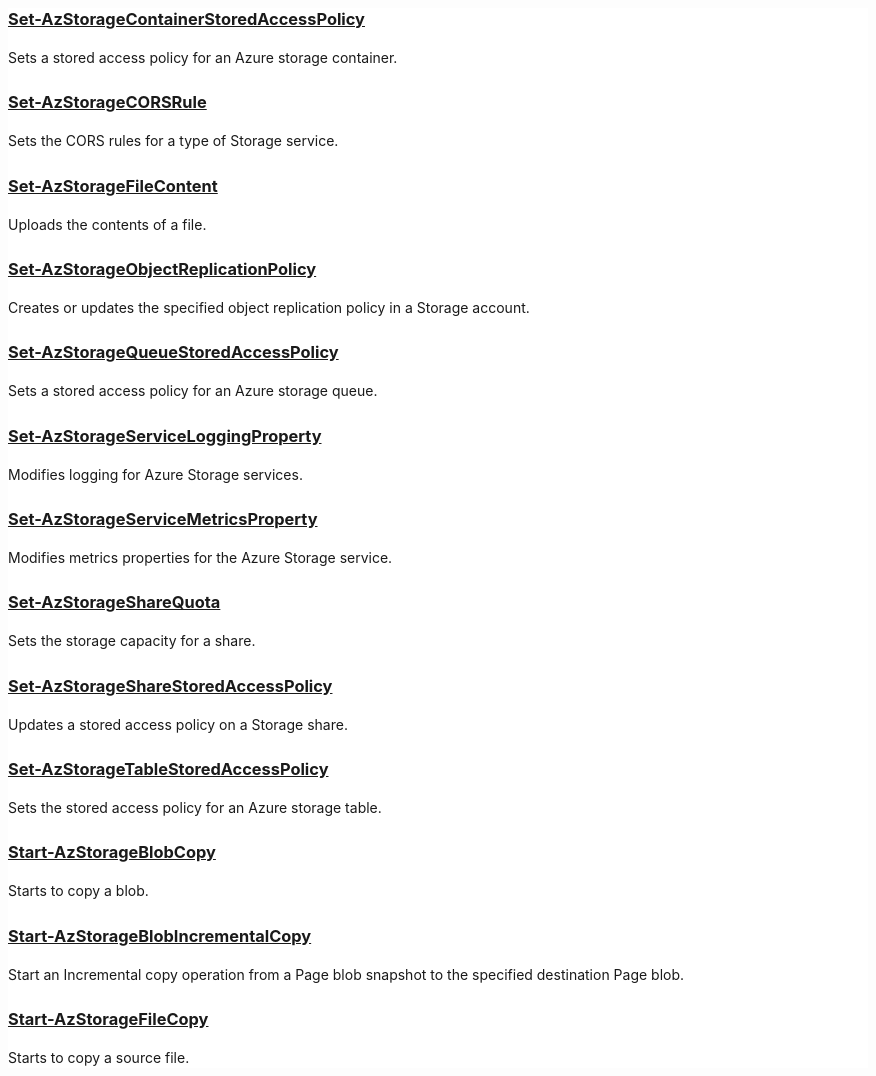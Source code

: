 ### [Set-AzStorageContainerStoredAccessPolicy](Set-AzStorageContainerStoredAccessPolicy.md)
Sets a stored access policy for an Azure storage container.

### [Set-AzStorageCORSRule](Set-AzStorageCORSRule.md)
Sets the CORS rules for a type of Storage service.

### [Set-AzStorageFileContent](Set-AzStorageFileContent.md)
Uploads the contents of a file.

### [Set-AzStorageObjectReplicationPolicy](Set-AzStorageObjectReplicationPolicy.md)
Creates or updates the specified object replication policy in a Storage account.

### [Set-AzStorageQueueStoredAccessPolicy](Set-AzStorageQueueStoredAccessPolicy.md)
Sets a stored access policy for an Azure storage queue.

### [Set-AzStorageServiceLoggingProperty](Set-AzStorageServiceLoggingProperty.md)
Modifies logging for Azure Storage services.

### [Set-AzStorageServiceMetricsProperty](Set-AzStorageServiceMetricsProperty.md)
Modifies metrics properties for the Azure Storage service.

### [Set-AzStorageShareQuota](Set-AzStorageShareQuota.md)
Sets the storage capacity for a share.

### [Set-AzStorageShareStoredAccessPolicy](Set-AzStorageShareStoredAccessPolicy.md)
Updates a stored access policy on a Storage share.

### [Set-AzStorageTableStoredAccessPolicy](Set-AzStorageTableStoredAccessPolicy.md)
Sets the stored access policy for an Azure storage table.

### [Start-AzStorageBlobCopy](Start-AzStorageBlobCopy.md)
Starts to copy a blob.

### [Start-AzStorageBlobIncrementalCopy](Start-AzStorageBlobIncrementalCopy.md)
Start an Incremental copy operation from a Page blob snapshot to the specified destination Page blob.

### [Start-AzStorageFileCopy](Start-AzStorageFileCopy.md)
Starts to copy a source file.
---------------
### Exercise
Copy each entry above exactly; drop the pictures.

### Task output
Source code

: ### [Set-AzStorageContainerStoredAccessPolicy](Set-AzStorageContainerStoredAccessPolicy.md)
Sets a stored access policy for an Azure storage container.

### [Set-AzStorageCORSRule](Set-AzStorageCORSRule.md)
Sets the CORS rules for a type of Storage service.

### [Set-AzStorageFileContent](Set-AzStorageFileContent.md)
Uploads the contents of a file.

### [Set-AzStorageObjectReplicationPolicy](Set-AzStorageObjectReplicationPolicy.md)
Creates or updates the specified object replication policy in a Storage account.

### [Set-AzStorageQueueStoredAccessPolicy](Set-AzStorageQueueStoredAccessPolicy.md)
Sets a stored access policy for an Azure storage queue.

### [Set-AzStorageServiceLoggingProperty](Set-AzStorageServiceLoggingProperty.md)
Modifies logging for Azure Storage services.

### [Set-AzStorageServiceMetricsProperty](Set-AzStorageServiceMetricsProperty.md)
Modifies metrics properties for the Azure Storage service.

### [Set-AzStorageShareQuota](Set-AzStorageShareQuota.md)
Sets the storage capacity for a share.

### [Set-AzStorageShareStoredAccessPolicy](Set-AzStorageShareStoredAccessPolicy.md)
Updates a stored access policy on a Storage share.

### [Set-AzStorageTableStoredAccessPolicy](Set-AzStorageTableStoredAccessPolicy.md)
Sets the stored access policy for an Azure storage table.

### [Start-AzStorageBlobCopy](Start-AzStorageBlobCopy.md)
Starts to copy a blob.

### [Start-AzStorageBlobIncrementalCopy](Start-AzStorageBlobIncrementalCopy.md)
Start an Incremental copy operation from a Page blob snapshot to the specified destination Page blob.

### [Start-AzStorageFileCopy](Start-AzStorageFileCopy.md)
Starts to copy a source file.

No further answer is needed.